L’État juif et l’intégrité du Liban

La polémique interne va grandissant en Israël entre, d’une part, les partisans de la guerre du Liban et du maintien de l’occupation de la région sud du pays et, d’autre part, ceux qui récusent cette politique, qui voient une différence de principe entre une guerre comme celle de 1948-1949, où il n’y avait « pas d’autre choix », puisque le pays était attaqué par des pays arabes qui cherchaient à empêcher son existence, et la guerre de 1982-1983, qu’Israël a consciemment entreprise dans le but d’« effacer » le problème palestinien. De jeunes Israéliens découvrent brusquement la problématique compliquée et inquiétante de la politique extérieure de leur pays voulant que la loi du plus fort soit le plus simple moyen de résoudre un difficile conflit entre deux peuples : en réalité, hormis leur ignorance, il n’y a là rien de nouveau.

De nombreux jeunes, remettant en question l’« éthique » d’Israël, refusent d’effectuer leur service militaire au Liban, dans un pays déchiré par les conflits internes, où, de surcroît, ils découvrent à leur tour ce que Moshe Sharett, qui fut le deuxième chef du gouvernement et le premier ministre des affaires étrangères d’Israël, avait dès la première conquête de la bande de Gaza en 1956 appelé le « gouffre de l’occupation » .

Pour certains, l’origine de l’attitude israélienne envers le Liban remonte au lendemain de la première guerre mondiale, lorsque Français et Britanniques établirent artificiellement les frontières des Etats reçus en « mandat » de la Société des nations. A l’époque, les dirigeants du mouvement sioniste rêvaient déjà aux frontières d’un hypothétique « foyer national » ; et, dans le projet qu’ils présentèrent à la conférence de la paix de Paris, en 1919, la frontière nord de ce « foyer » était marquée par le fleuve Litani. En fait, cette frontière ne devait pas voir le jour, et les dirigeants sionistes ne lui accorderaient par la suite aucune attention particulière ; pas plus, en tout cas, qu’à ces vieilles cartes du mouvement révisionniste de Jabotinsky représentant un Etat d’Israël s’étendant loin au-delà du Jourdain.

Cependant, moins de six ans après la fondation de l’Etat d’Israël en 1948, et comme pour confirmer les griefs arabes dénonçant un « expansionnisme congénital » du jeune Etat, apparut parmi les dirigeants israéliens une volonté farouche d’envahir le Liban pour y faire régner un « ordre nouveau » et s’approprier les territoires situés au sud du Litani. Trois hommes symbolisèrent alors cette volonté : David Ben Gourion, qui venait de démissionner de la présidence du conseil ; Pinhas Lavon, une ancienne « colombe » qui se transforma en « faucon » dès l’instant où il fut désigné ministre de la défense, et le jeune chef d’état-major Moshe Dayan. Ils représentaient en cela toute une tendance politique envahie par un nouveau sentiment de puissance qu’illustraient les « actions punitives » menées par un tout jeune officier nommé Ariel Sharon.

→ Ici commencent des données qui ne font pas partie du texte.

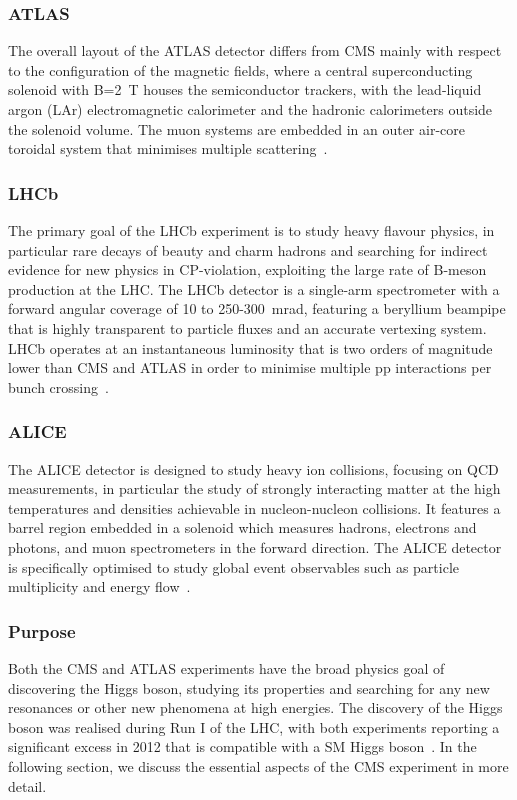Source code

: \subsubsection{ATLAS}
The overall layout of the ATLAS detector differs from CMS mainly with respect to the configuration of the magnetic fields, where a central superconducting solenoid with B=2~T houses the semiconductor trackers, with the lead-liquid argon (LAr) electromagnetic calorimeter and the hadronic calorimeters outside the solenoid volume. The muon systems are embedded in an outer air-core toroidal system that minimises multiple scattering~\cite{Aad:2008zzm}.

\subsubsection{LHCb}
The primary goal of the LHCb experiment is to study heavy flavour physics, in particular rare decays of beauty and charm hadrons and searching for indirect evidence for new physics in CP-violation, exploiting the large rate of B-meson production at the LHC. The LHCb detector is a single-arm spectrometer with a forward angular coverage of 10 to 250-300~mrad, featuring a beryllium beampipe that is highly transparent to particle fluxes and an accurate vertexing system. LHCb operates at an instantaneous luminosity that is two orders of magnitude lower than CMS and ATLAS in order to minimise multiple pp interactions per bunch crossing~\cite{Alves:2008zz}.

\subsubsection{ALICE}
The ALICE detector is designed to study heavy ion collisions, focusing on QCD measurements, in particular the study of strongly interacting matter at the high temperatures and densities achievable in nucleon-nucleon collisions. It features a barrel region embedded in a solenoid which measures hadrons, electrons and photons, and muon spectrometers in the forward direction. The ALICE detector is specifically optimised to study global event observables such as particle multiplicity and energy flow~\cite{Aamodt:2008zz}. 

\subsubsection{Purpose}
Both the CMS and ATLAS experiments have the broad physics goal of discovering the Higgs boson, studying its properties and searching for any new resonances or other new phenomena at high energies. The discovery of the Higgs boson was realised during Run I of the LHC, with both experiments reporting a significant excess in 2012 that is compatible with a SM Higgs boson~\cite{Aad:2012tfa,Chatrchyan:2012xdj}. In the following section, we discuss the essential aspects of the CMS experiment in more detail.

Les faits sont établis dans un document unique en son genre dont l’authenticité est prouvée : le Journal personnel de mon père, Moshe Sharett. Devenu chef du gouvernement, celui-ci réussit à deux reprises, en 1954 et 1955, à empêcher le gouvernement de prendre la décision d’envahir le Liban.

Le Journal de Moshe Sharett a été publié en hébreu en 1978 (éditions Maariv, Tel-Aviv), et n’a jusqu’à présent été traduit dans aucune langue. Nous en donnons ci-dessous les principaux extraits concernant la politique israélienne à l’égard du voisin libanais.

Jeudi 25 février 1954

(…) On vient de m’annoncer par téléphone que le général Neguib (président de l’Egypte depuis le coup d’Etat des officiers en juillet 1952) a été renversé, et que Gamal Nasser s’est désigné chef du gouvernement (…). Malgré les bruits qui couraient depuis des semaines, c’est une énorme surprise.

Après une brève visite au ministère des affaires étrangères et une courte discussion sur les dernières nouvelles en provenance d’Egypte, je pars à Rehovot pour un déjeuner chez Mme Weizmann (veuve du premier président de l’Etat d’Israël). Parmi les invités, il y a Pinhas Lavon (ministre de la défense) et sa femme Lucie. Au milieu du repas, je suis informé par téléphone qu’une révolte a éclaté contre le président syrien, le colonel Adib Chichakli. La révolte semblerait être organisée par Bagdad.

Après le repas, Pinhas Lavon m’a pris à part. Selon lui, c’est le moment ou jamais de prendre possession des positions sur la frontière syrienne situées de l’autre côté de la zone démi-litarisée (instaurée à l’issue des accords de cessez-le-feu israélo-syriens de 1949). La Syrie se désagrège (…). C’est une occasion historique qu’il ne faut pas manquer !

Je me suis rendu compte que nous étions au seuil d’une aventure catastrophique. Je me suis demandé si Lavon proposait d’entrer immédiatement en action, et j’ai été stupéfait de voir que telle était son intention (…). Je lui ai dit que, pour l’instant, l’entrée des troupes irakiennes en Syrie n’était pas un fait établi mais seulement une menace, qu’on ne savait même pas encore si Chichakli avait été réellement renversé. Nous devons donc attendre et voir avant de prendre une décision. Lavon a répété que le temps nous était compté et que l’on ne savait pas si une telle occasion reviendrait jamais. A mon tour, j’ai rappelé que, dans les conditions actuelles, il n’était pas envisageable que je donne mon accord à une action de ce type. Finalement, j’ai proposé que l’on en discute avec Ben Gourion, chez lui, à Sdé-Boker samedi matin.

 (...)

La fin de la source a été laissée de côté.